=== Section Start ===

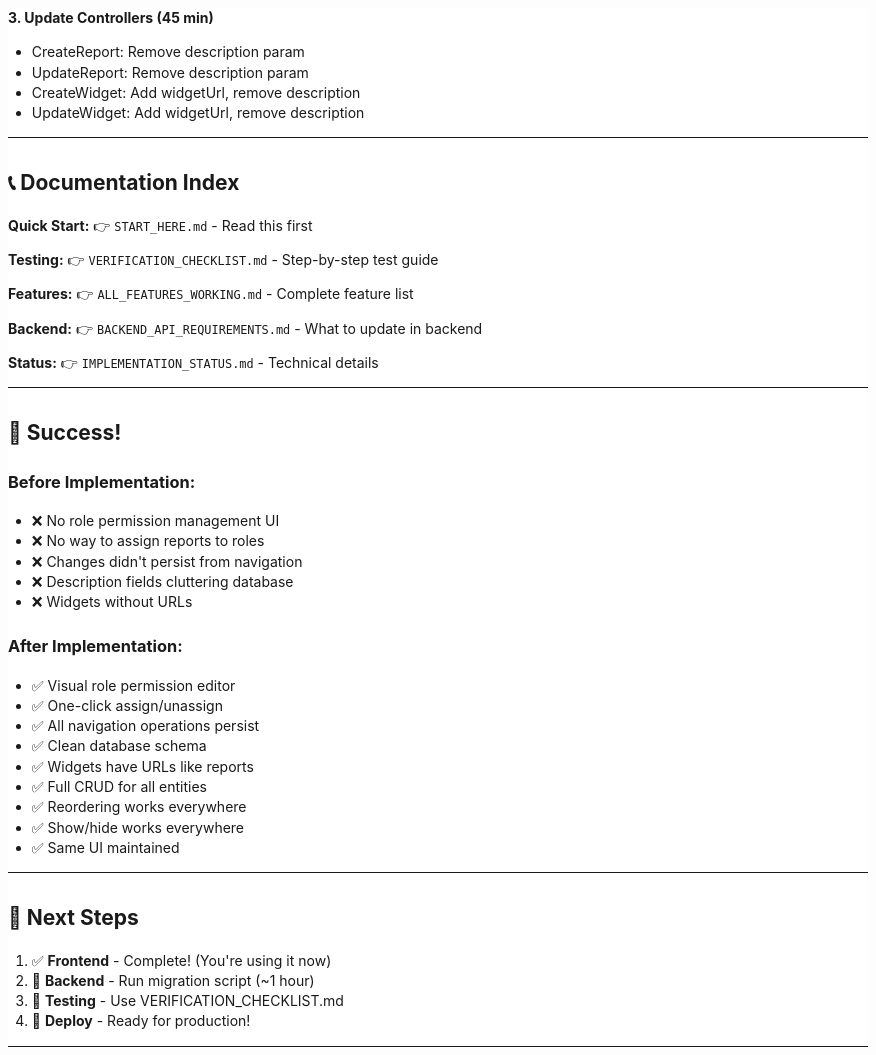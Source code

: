 **3. Update Controllers (45 min)**
- CreateReport: Remove description param
- UpdateReport: Remove description param
- CreateWidget: Add widgetUrl, remove description
- UpdateWidget: Add widgetUrl, remove description

---

## 📞 Documentation Index

**Quick Start:**
👉 `START_HERE.md` - Read this first

**Testing:**
👉 `VERIFICATION_CHECKLIST.md` - Step-by-step test guide

**Features:**
👉 `ALL_FEATURES_WORKING.md` - Complete feature list

**Backend:**
👉 `BACKEND_API_REQUIREMENTS.md` - What to update in backend

**Status:**
👉 `IMPLEMENTATION_STATUS.md` - Technical details

---

## 🎉 Success!

### Before Implementation:
- ❌ No role permission management UI
- ❌ No way to assign reports to roles
- ❌ Changes didn't persist from navigation
- ❌ Description fields cluttering database
- ❌ Widgets without URLs

### After Implementation:
- ✅ Visual role permission editor
- ✅ One-click assign/unassign
- ✅ All navigation operations persist
- ✅ Clean database schema
- ✅ Widgets have URLs like reports
- ✅ Full CRUD for all entities
- ✅ Reordering works everywhere
- ✅ Show/hide works everywhere
- ✅ Same UI maintained

---

## 🚀 Next Steps

1. ✅ **Frontend** - Complete! (You're using it now)
2. 📝 **Backend** - Run migration script (~1 hour)
3. 🧪 **Testing** - Use VERIFICATION_CHECKLIST.md
4. 🚀 **Deploy** - Ready for production!

---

=== Section End ===

All that is needed is a number: how many lines in the data above contain the string "navigation".

Exercise response
2